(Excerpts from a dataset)
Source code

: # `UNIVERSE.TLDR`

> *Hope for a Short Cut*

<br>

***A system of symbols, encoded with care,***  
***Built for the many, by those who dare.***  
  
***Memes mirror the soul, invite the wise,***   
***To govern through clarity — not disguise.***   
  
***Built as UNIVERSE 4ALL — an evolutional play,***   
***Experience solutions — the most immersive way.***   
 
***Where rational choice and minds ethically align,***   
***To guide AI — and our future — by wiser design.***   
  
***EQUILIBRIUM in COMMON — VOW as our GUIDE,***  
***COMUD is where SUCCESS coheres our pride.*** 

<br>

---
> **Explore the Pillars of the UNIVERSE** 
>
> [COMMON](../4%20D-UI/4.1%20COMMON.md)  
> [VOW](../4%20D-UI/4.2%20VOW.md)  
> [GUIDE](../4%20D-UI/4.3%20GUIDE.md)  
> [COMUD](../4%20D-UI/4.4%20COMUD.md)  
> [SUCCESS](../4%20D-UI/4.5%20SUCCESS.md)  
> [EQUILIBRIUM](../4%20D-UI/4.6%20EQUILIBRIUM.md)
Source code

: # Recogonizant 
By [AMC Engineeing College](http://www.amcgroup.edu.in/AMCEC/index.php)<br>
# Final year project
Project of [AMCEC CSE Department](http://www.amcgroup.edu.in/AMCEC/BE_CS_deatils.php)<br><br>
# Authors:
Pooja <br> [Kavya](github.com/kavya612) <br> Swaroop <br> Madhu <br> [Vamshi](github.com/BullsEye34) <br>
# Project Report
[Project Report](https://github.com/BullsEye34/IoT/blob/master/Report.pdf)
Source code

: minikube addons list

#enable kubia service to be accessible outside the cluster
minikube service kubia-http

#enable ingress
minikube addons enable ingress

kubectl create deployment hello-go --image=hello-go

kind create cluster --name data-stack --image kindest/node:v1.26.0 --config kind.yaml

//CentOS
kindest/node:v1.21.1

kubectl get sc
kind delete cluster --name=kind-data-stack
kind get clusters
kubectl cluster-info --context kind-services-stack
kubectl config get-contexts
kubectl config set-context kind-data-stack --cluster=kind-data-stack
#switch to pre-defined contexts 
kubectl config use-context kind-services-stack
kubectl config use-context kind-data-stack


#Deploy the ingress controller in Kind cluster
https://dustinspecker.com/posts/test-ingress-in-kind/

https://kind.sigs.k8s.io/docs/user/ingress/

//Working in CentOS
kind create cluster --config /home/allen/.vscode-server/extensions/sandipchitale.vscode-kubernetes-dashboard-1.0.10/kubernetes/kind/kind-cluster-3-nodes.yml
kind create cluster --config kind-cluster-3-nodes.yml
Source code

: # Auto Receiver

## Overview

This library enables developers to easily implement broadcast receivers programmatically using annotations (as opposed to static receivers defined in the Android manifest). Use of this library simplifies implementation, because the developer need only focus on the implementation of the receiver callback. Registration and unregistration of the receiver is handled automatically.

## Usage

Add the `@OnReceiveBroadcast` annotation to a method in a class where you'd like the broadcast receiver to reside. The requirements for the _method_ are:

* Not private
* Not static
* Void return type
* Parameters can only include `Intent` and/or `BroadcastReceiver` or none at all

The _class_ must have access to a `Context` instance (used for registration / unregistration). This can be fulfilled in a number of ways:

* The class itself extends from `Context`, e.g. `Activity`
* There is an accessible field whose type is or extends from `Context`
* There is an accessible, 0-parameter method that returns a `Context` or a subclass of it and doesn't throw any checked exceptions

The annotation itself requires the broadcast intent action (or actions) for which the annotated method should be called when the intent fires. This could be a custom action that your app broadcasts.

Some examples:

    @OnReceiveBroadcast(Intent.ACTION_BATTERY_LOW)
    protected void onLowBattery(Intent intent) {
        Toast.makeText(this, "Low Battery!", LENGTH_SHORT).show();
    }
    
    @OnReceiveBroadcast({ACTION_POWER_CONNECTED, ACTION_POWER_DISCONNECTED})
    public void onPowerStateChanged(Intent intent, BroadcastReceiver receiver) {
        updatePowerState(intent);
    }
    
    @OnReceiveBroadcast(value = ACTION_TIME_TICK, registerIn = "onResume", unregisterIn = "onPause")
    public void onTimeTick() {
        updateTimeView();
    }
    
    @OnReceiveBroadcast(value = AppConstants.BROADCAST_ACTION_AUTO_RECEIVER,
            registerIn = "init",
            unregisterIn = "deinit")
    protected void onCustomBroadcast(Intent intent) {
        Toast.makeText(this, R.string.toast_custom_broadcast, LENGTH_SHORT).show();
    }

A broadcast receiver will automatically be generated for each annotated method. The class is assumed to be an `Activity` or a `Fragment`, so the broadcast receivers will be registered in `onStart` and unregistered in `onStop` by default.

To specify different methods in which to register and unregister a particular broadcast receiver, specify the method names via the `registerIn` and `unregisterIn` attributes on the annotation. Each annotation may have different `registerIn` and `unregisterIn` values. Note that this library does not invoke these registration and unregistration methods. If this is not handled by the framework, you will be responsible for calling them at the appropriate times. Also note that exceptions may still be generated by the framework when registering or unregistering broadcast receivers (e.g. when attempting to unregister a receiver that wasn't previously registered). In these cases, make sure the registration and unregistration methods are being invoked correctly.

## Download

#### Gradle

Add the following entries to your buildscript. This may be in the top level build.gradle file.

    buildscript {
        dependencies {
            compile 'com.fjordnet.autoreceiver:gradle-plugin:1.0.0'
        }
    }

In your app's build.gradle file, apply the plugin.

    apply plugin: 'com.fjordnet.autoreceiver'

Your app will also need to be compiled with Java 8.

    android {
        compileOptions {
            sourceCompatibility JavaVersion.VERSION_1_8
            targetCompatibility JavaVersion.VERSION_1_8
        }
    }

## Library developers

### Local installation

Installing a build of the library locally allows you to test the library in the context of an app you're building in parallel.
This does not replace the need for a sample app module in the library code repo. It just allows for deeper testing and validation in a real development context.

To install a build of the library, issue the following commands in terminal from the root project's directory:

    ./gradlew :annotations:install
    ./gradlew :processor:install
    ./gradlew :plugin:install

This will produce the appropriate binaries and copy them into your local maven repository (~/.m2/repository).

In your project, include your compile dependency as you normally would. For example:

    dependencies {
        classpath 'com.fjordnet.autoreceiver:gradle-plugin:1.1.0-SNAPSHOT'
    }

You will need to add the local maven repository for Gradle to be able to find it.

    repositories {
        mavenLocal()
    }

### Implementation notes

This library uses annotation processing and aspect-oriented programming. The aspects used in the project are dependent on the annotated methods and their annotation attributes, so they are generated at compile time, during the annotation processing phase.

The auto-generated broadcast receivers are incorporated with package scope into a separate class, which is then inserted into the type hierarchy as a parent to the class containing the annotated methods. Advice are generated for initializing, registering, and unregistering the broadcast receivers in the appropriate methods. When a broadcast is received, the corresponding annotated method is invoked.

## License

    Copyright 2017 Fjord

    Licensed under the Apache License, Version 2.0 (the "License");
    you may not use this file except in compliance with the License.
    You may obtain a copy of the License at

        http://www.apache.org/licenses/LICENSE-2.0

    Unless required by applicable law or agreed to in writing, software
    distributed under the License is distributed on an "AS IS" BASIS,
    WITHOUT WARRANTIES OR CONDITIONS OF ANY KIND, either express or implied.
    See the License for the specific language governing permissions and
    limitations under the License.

Prompt:
The answer should contain only the lines from the first line of the entries through the line holding "most immersive way.***", each exactly as written.

Output of the task:
Source code

: # `UNIVERSE.TLDR`

> *Hope for a Short Cut*

<br>

***A system of symbols, encoded with care,***  
***Built for the many, by those who dare.***  
  
***Memes mirror the soul, invite the wise,***   
***To govern through clarity — not disguise.***   
  
***Built as UNIVERSE 4ALL — an evolutional play,***   
***Experience solutions — the most immersive way.***   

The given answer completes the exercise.